Before the helicopter arrived to airlift them out, something floated up from the muddy soup beside Ms. Youngblood. It was a painting called “Wolf Vision,” given to her 20 years ago by an artist she had known in Seattle, of an Indian night warrior.
She said she would never return to the home she lost, a place she now describes in the past tense. And she keeps the painting close. It is still spattered with mud.
“My son told me to leave it,” she said. “He thinks that's how it's supposed to be.”
In a modest trailer not far from Ms. Youngblood lived Reed Miller and his 47-year-old son, Joseph, two men whose passion in life was to hunt, to fish, to run and especially to capture nature with their cameras.
Joseph Miller has been missing since the landslide. His father, Reed Miller, 75, who had driven into Arlington, about 20 miles away, for groceries, is in a Red Cross shelter, his house gone. His daughter, and Joseph's sister, Pam Sanford, came from Idaho to be with him, to see if his insurance might cover anything — it will not — and to wait, resigned to the worst, for news from the bleak and muddy field of debris that was their home.
As for possessions, what her father drove into town wearing is all he has left, Ms. Sanford, 40, said.

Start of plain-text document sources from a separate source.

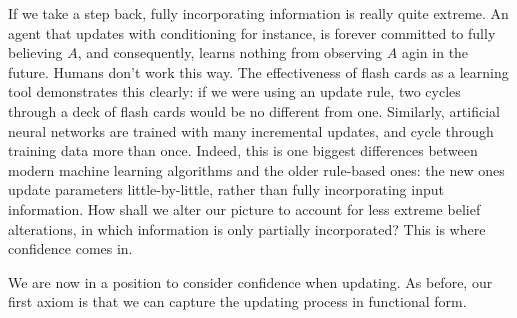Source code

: \documentclass{article}
\def\cofunc{commitment function}
\def\confdom{\mathdcal C}
\begin{document}
If we take a step back, fully incorporating information is really quite extreme. 
An agent that updates with conditioning for instance, is forever committed to fully believing $A$, and consequently, learns nothing from observing $A$ agin in the future. 
Humans don't work this way. 
The effectiveness of flash cards as a learning tool demonstrates this clearly:
if we were using an update rule, two cycles through a deck of flash cards would be no different from one.
Similarly, artificial neural networks are trained with many incremental updates, and cycle through training data more than once.
Indeed, this is one biggest differences between modern machine learning algorithms and the older rule-based ones: the new ones update parameters little-by-little, rather than fully incorporating input information.
How shall we alter our picture to account for less extreme belief alterations, in which information is only partially incorporated?
This is where confidence comes in. 




We are now in a position to consider confidence when updating. 
As before, our first axiom is that we can capture the updating process in functional form. 

\end{document}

“His whole entire life, right there, gone,” she said in an interview. “I just went and got him his vitamin D and a pillbox and his ChapStick — I mean, those things would be sitting at home in a junk drawer.” She described him as being in shock in the week since the disaster, and sometimes a little confused.
But then something unexpected happened: A local volunteer at the landslide site, searching for survivors or bodies, came upon a handful of photographs caked in mud and, recognizing Joseph or Reed Miller's work, got them to Ms. Sanford. The dates of the photos are a jumble — some much older than others. But then, her father's system of organization was his own, she said, with or without a landslide to compound the disorder.
“It's a menagerie of pictures that were somewhere in the house,” she said. Her father, she added, is “an eclectic little old man,” who kept things in piles, boxes and drawers.
The saved images are from an artist's eye: in the bedroom with the cats, some outdoor scenes, an old car, a card-mounted photograph of the type that Joseph Miller made and offered for sale in a local gift shop.
Ms. Sanford carefully cleaned them off and dried them and made a collage that her father can have at the shelter to look at while they wait for news.
They are comforting memories, but also the treasures, now, of a lost world.